Extracted data:
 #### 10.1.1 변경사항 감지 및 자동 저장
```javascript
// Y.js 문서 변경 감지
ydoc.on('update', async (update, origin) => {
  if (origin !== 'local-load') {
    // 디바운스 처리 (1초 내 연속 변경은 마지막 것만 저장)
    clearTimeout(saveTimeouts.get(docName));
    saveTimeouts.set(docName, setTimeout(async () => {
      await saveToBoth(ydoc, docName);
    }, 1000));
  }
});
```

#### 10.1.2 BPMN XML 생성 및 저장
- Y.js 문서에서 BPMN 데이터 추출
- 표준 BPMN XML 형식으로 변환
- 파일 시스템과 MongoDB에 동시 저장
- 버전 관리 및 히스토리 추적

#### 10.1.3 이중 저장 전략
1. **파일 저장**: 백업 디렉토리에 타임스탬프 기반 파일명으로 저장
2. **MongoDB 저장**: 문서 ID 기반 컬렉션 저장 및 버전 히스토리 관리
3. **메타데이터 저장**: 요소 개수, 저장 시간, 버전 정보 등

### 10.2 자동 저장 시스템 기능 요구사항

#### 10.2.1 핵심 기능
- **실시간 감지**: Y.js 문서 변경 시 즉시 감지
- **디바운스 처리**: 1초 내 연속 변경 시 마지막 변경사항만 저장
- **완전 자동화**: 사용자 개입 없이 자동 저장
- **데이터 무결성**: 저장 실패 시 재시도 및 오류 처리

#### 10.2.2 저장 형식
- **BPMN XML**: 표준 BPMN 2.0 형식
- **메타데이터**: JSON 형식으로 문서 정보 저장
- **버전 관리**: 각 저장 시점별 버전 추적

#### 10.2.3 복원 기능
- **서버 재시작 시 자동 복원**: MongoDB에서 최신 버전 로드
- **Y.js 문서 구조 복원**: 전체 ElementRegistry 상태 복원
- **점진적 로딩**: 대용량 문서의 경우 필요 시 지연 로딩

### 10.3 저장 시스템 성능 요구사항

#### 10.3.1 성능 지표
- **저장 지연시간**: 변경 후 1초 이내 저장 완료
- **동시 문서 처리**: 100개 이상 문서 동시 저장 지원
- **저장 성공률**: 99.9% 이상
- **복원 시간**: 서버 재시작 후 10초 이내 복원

What you have to do: Search the data above for "saveTimeouts" and copy every line where it turns up.

Result of this exercise:
    clearTimeout(saveTimeouts.get(docName));
    saveTimeouts.set(docName, setTimeout(async () => {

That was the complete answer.